- _EXERCISE_
A word-for-word transcript of the closing lines is required: from the one with "3. Infants under" through the final line of the data.

Collected data
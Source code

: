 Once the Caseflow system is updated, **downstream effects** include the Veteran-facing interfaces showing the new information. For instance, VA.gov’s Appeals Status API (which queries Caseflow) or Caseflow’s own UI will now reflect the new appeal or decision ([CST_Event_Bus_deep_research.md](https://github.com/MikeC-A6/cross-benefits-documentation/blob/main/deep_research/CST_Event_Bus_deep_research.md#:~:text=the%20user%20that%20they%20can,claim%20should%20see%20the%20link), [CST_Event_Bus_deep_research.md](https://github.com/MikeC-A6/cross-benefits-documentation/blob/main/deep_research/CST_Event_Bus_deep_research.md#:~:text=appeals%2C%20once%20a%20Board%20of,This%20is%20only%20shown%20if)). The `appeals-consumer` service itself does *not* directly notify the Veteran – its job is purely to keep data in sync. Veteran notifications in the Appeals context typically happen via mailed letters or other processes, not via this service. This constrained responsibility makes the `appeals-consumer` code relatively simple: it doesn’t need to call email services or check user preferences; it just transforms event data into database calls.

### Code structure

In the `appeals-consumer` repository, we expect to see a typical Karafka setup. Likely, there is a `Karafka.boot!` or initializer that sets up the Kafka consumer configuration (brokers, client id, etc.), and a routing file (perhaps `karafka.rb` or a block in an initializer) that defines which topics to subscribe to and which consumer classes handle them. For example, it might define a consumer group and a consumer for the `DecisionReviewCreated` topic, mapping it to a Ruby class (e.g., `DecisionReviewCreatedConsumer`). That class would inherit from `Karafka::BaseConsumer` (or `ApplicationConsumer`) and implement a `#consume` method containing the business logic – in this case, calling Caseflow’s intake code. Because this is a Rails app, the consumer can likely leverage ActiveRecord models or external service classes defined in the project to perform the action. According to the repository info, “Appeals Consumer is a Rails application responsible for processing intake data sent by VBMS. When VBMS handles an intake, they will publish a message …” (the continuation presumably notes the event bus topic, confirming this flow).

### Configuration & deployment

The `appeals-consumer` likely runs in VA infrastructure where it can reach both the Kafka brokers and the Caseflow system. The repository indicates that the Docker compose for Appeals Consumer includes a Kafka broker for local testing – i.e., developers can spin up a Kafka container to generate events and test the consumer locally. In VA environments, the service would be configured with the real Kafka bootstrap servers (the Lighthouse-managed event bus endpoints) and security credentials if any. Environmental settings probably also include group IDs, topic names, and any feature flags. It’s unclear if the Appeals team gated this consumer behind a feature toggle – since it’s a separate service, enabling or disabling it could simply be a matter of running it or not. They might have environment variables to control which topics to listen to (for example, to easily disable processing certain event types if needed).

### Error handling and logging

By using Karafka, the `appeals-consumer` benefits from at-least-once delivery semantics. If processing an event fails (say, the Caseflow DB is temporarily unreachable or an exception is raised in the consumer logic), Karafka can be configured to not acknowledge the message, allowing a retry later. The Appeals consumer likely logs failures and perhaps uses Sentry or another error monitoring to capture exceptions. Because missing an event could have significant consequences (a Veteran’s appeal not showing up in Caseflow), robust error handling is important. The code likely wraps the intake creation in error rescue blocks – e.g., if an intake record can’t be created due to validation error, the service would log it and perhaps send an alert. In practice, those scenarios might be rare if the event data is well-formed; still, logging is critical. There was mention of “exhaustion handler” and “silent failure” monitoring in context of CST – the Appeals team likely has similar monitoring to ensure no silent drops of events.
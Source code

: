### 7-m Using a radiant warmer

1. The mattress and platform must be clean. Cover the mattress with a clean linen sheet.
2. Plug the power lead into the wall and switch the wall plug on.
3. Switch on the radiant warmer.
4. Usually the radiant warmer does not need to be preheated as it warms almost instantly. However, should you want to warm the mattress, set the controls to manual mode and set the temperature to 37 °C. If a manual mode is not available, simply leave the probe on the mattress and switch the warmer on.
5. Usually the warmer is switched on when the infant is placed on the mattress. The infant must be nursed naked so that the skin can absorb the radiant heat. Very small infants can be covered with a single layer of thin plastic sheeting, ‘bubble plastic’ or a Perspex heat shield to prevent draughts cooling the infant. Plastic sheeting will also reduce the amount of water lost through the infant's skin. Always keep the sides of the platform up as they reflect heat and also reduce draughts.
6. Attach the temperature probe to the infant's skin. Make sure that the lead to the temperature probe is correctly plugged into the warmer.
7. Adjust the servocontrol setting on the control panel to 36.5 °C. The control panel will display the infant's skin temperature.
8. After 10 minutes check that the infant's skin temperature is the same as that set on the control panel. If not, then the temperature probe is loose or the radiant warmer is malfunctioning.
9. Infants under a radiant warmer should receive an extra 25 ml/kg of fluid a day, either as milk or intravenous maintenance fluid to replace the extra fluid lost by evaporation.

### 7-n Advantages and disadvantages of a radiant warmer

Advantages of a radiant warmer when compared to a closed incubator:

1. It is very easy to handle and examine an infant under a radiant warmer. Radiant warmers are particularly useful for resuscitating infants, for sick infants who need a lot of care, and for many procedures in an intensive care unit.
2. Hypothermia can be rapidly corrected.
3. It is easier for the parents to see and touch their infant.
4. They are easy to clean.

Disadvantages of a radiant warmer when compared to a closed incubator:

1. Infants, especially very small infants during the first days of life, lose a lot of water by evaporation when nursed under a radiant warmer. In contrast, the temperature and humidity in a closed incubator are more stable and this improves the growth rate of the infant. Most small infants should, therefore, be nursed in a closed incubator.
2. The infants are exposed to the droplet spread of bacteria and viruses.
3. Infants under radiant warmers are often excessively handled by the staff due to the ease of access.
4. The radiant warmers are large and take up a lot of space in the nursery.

- _EXERCISE ANSWER_
3. Infants under radiant warmers are often excessively handled by the staff due to the ease of access.
4. The radiant warmers are large and take up a lot of space in the nursery.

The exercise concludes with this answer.